- _EXERCISE DESCRIPTION_
Please write the data out once more, exactly as it is given.

- _MATERIAL FOR THIS TASK_
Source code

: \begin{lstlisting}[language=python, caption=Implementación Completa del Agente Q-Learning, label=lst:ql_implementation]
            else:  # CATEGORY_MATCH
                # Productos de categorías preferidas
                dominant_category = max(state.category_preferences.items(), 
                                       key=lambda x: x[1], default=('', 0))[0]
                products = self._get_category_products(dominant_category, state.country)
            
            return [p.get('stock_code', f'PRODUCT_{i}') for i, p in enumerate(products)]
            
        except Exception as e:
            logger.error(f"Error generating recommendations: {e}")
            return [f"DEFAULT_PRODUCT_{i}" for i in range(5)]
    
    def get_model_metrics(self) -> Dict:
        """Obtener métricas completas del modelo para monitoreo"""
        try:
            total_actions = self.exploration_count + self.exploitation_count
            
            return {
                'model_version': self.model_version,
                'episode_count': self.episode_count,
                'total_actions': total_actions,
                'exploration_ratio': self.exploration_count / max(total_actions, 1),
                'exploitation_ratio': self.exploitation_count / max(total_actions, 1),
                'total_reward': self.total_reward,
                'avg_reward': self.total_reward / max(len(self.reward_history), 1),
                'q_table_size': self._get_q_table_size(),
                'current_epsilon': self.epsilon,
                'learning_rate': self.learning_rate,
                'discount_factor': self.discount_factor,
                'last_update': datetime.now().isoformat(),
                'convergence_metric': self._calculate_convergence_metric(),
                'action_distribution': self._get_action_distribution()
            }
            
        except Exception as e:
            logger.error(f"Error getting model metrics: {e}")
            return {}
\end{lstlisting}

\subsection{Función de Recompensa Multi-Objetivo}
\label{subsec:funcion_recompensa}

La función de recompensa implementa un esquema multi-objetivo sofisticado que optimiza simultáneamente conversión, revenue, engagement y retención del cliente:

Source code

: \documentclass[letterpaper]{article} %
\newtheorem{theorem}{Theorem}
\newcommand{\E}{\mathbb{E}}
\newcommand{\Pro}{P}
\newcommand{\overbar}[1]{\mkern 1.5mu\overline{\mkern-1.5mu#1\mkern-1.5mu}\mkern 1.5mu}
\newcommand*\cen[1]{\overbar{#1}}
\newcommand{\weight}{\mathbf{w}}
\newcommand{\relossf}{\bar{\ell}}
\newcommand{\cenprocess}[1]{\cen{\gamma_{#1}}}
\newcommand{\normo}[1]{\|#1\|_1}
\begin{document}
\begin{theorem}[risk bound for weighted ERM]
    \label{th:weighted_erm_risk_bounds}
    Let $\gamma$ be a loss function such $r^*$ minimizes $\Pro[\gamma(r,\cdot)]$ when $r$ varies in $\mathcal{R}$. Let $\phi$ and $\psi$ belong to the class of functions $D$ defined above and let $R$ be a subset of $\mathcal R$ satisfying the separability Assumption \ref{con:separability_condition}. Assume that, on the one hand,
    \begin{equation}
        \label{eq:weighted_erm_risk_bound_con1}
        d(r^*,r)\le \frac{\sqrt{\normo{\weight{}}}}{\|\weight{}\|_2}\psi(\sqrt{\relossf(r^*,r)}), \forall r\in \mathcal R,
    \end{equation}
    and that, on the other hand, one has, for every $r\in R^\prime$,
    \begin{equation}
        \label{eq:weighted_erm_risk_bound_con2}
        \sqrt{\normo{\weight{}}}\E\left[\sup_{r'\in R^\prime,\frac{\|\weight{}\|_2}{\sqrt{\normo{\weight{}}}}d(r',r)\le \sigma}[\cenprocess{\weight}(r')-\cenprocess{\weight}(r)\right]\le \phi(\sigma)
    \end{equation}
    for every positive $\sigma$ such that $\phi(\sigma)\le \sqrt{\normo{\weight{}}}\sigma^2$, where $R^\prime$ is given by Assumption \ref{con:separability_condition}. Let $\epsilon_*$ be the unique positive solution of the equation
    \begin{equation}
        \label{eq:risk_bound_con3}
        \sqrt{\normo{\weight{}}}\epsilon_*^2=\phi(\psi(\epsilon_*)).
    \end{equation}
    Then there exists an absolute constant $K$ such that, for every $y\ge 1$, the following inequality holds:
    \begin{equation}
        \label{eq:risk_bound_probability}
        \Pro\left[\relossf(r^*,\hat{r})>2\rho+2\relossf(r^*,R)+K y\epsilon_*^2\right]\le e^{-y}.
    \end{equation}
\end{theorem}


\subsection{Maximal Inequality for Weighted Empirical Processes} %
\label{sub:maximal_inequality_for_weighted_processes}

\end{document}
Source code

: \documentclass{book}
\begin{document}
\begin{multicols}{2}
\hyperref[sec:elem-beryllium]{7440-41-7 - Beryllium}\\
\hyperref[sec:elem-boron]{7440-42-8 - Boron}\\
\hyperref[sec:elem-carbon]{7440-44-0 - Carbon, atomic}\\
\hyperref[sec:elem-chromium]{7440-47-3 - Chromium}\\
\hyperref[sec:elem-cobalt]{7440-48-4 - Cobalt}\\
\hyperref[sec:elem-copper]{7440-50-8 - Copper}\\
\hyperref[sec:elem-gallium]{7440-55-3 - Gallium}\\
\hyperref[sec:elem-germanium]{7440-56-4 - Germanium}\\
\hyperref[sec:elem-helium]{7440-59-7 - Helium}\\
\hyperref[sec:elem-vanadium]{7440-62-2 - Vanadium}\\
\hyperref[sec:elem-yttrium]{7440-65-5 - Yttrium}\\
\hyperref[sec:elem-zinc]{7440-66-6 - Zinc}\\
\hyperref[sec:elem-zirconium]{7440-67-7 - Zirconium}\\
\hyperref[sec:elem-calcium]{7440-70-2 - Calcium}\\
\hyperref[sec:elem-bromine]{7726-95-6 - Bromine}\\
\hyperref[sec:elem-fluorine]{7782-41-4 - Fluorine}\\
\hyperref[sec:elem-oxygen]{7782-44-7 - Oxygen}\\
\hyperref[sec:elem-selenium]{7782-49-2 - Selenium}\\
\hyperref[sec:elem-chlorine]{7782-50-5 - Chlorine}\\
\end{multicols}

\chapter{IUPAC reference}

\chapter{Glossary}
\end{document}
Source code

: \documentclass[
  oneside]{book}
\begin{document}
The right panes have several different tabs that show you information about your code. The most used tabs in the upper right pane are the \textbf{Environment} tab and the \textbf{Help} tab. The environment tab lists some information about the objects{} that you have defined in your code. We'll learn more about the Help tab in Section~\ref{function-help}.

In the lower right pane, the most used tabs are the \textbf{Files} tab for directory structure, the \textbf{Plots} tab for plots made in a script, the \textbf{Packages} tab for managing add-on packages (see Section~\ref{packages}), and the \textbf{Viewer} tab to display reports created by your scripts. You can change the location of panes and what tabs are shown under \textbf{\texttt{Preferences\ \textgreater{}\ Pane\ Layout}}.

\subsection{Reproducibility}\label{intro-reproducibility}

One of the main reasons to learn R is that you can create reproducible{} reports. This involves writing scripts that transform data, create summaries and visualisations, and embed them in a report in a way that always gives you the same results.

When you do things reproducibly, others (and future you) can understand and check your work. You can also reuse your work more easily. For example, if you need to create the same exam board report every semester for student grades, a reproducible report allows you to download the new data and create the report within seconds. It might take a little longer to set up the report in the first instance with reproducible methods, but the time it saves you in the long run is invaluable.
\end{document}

- _SOLUTION TO THE PROBLEM_
Source code

: \begin{lstlisting}[language=python, caption=Implementación Completa del Agente Q-Learning, label=lst:ql_implementation]
            else:  # CATEGORY_MATCH
                # Productos de categorías preferidas
                dominant_category = max(state.category_preferences.items(), 
                                       key=lambda x: x[1], default=('', 0))[0]
                products = self._get_category_products(dominant_category, state.country)
            
            return [p.get('stock_code', f'PRODUCT_{i}') for i, p in enumerate(products)]
            
        except Exception as e:
            logger.error(f"Error generating recommendations: {e}")
            return [f"DEFAULT_PRODUCT_{i}" for i in range(5)]
    
    def get_model_metrics(self) -> Dict:
        """Obtener métricas completas del modelo para monitoreo"""
        try:
            total_actions = self.exploration_count + self.exploitation_count
            
            return {
                'model_version': self.model_version,
                'episode_count': self.episode_count,
                'total_actions': total_actions,
                'exploration_ratio': self.exploration_count / max(total_actions, 1),
                'exploitation_ratio': self.exploitation_count / max(total_actions, 1),
                'total_reward': self.total_reward,
                'avg_reward': self.total_reward / max(len(self.reward_history), 1),
                'q_table_size': self._get_q_table_size(),
                'current_epsilon': self.epsilon,
                'learning_rate': self.learning_rate,
                'discount_factor': self.discount_factor,
                'last_update': datetime.now().isoformat(),
                'convergence_metric': self._calculate_convergence_metric(),
                'action_distribution': self._get_action_distribution()
            }
            
        except Exception as e:
            logger.error(f"Error getting model metrics: {e}")
            return {}
\end{lstlisting}

\subsection{Función de Recompensa Multi-Objetivo}
\label{subsec:funcion_recompensa}

La función de recompensa implementa un esquema multi-objetivo sofisticado que optimiza simultáneamente conversión, revenue, engagement y retención del cliente:

Source code

: \documentclass[letterpaper]{article} %
\newtheorem{theorem}{Theorem}
\newcommand{\E}{\mathbb{E}}
\newcommand{\Pro}{P}
\newcommand{\overbar}[1]{\mkern 1.5mu\overline{\mkern-1.5mu#1\mkern-1.5mu}\mkern 1.5mu}
\newcommand*\cen[1]{\overbar{#1}}
\newcommand{\weight}{\mathbf{w}}
\newcommand{\relossf}{\bar{\ell}}
\newcommand{\cenprocess}[1]{\cen{\gamma_{#1}}}
\newcommand{\normo}[1]{\|#1\|_1}
\begin{document}
\begin{theorem}[risk bound for weighted ERM]
    \label{th:weighted_erm_risk_bounds}
    Let $\gamma$ be a loss function such $r^*$ minimizes $\Pro[\gamma(r,\cdot)]$ when $r$ varies in $\mathcal{R}$. Let $\phi$ and $\psi$ belong to the class of functions $D$ defined above and let $R$ be a subset of $\mathcal R$ satisfying the separability Assumption \ref{con:separability_condition}. Assume that, on the one hand,
    \begin{equation}
        \label{eq:weighted_erm_risk_bound_con1}
        d(r^*,r)\le \frac{\sqrt{\normo{\weight{}}}}{\|\weight{}\|_2}\psi(\sqrt{\relossf(r^*,r)}), \forall r\in \mathcal R,
    \end{equation}
    and that, on the other hand, one has, for every $r\in R^\prime$,
    \begin{equation}
        \label{eq:weighted_erm_risk_bound_con2}
        \sqrt{\normo{\weight{}}}\E\left[\sup_{r'\in R^\prime,\frac{\|\weight{}\|_2}{\sqrt{\normo{\weight{}}}}d(r',r)\le \sigma}[\cenprocess{\weight}(r')-\cenprocess{\weight}(r)\right]\le \phi(\sigma)
    \end{equation}
    for every positive $\sigma$ such that $\phi(\sigma)\le \sqrt{\normo{\weight{}}}\sigma^2$, where $R^\prime$ is given by Assumption \ref{con:separability_condition}. Let $\epsilon_*$ be the unique positive solution of the equation
    \begin{equation}
        \label{eq:risk_bound_con3}
        \sqrt{\normo{\weight{}}}\epsilon_*^2=\phi(\psi(\epsilon_*)).
    \end{equation}
    Then there exists an absolute constant $K$ such that, for every $y\ge 1$, the following inequality holds:
    \begin{equation}
        \label{eq:risk_bound_probability}
        \Pro\left[\relossf(r^*,\hat{r})>2\rho+2\relossf(r^*,R)+K y\epsilon_*^2\right]\le e^{-y}.
    \end{equation}
\end{theorem}


\subsection{Maximal Inequality for Weighted Empirical Processes} %
\label{sub:maximal_inequality_for_weighted_processes}

\end{document}
Source code

: \documentclass{book}
\begin{document}
\begin{multicols}{2}
\hyperref[sec:elem-beryllium]{7440-41-7 - Beryllium}\\
\hyperref[sec:elem-boron]{7440-42-8 - Boron}\\
\hyperref[sec:elem-carbon]{7440-44-0 - Carbon, atomic}\\
\hyperref[sec:elem-chromium]{7440-47-3 - Chromium}\\
\hyperref[sec:elem-cobalt]{7440-48-4 - Cobalt}\\
\hyperref[sec:elem-copper]{7440-50-8 - Copper}\\
\hyperref[sec:elem-gallium]{7440-55-3 - Gallium}\\
\hyperref[sec:elem-germanium]{7440-56-4 - Germanium}\\
\hyperref[sec:elem-helium]{7440-59-7 - Helium}\\
\hyperref[sec:elem-vanadium]{7440-62-2 - Vanadium}\\
\hyperref[sec:elem-yttrium]{7440-65-5 - Yttrium}\\
\hyperref[sec:elem-zinc]{7440-66-6 - Zinc}\\
\hyperref[sec:elem-zirconium]{7440-67-7 - Zirconium}\\
\hyperref[sec:elem-calcium]{7440-70-2 - Calcium}\\
\hyperref[sec:elem-bromine]{7726-95-6 - Bromine}\\
\hyperref[sec:elem-fluorine]{7782-41-4 - Fluorine}\\
\hyperref[sec:elem-oxygen]{7782-44-7 - Oxygen}\\
\hyperref[sec:elem-selenium]{7782-49-2 - Selenium}\\
\hyperref[sec:elem-chlorine]{7782-50-5 - Chlorine}\\
\end{multicols}

\chapter{IUPAC reference}

\chapter{Glossary}
\end{document}
Source code

: \documentclass[
  oneside]{book}
\begin{document}
The right panes have several different tabs that show you information about your code. The most used tabs in the upper right pane are the \textbf{Environment} tab and the \textbf{Help} tab. The environment tab lists some information about the objects{} that you have defined in your code. We'll learn more about the Help tab in Section~\ref{function-help}.

In the lower right pane, the most used tabs are the \textbf{Files} tab for directory structure, the \textbf{Plots} tab for plots made in a script, the \textbf{Packages} tab for managing add-on packages (see Section~\ref{packages}), and the \textbf{Viewer} tab to display reports created by your scripts. You can change the location of panes and what tabs are shown under \textbf{\texttt{Preferences\ \textgreater{}\ Pane\ Layout}}.

\subsection{Reproducibility}\label{intro-reproducibility}

One of the main reasons to learn R is that you can create reproducible{} reports. This involves writing scripts that transform data, create summaries and visualisations, and embed them in a report in a way that always gives you the same results.

When you do things reproducibly, others (and future you) can understand and check your work. You can also reuse your work more easily. For example, if you need to create the same exam board report every semester for student grades, a reproducible report allows you to download the new data and create the report within seconds. It might take a little longer to set up the report in the first instance with reproducible methods, but the time it saves you in the long run is invaluable.
\end{document}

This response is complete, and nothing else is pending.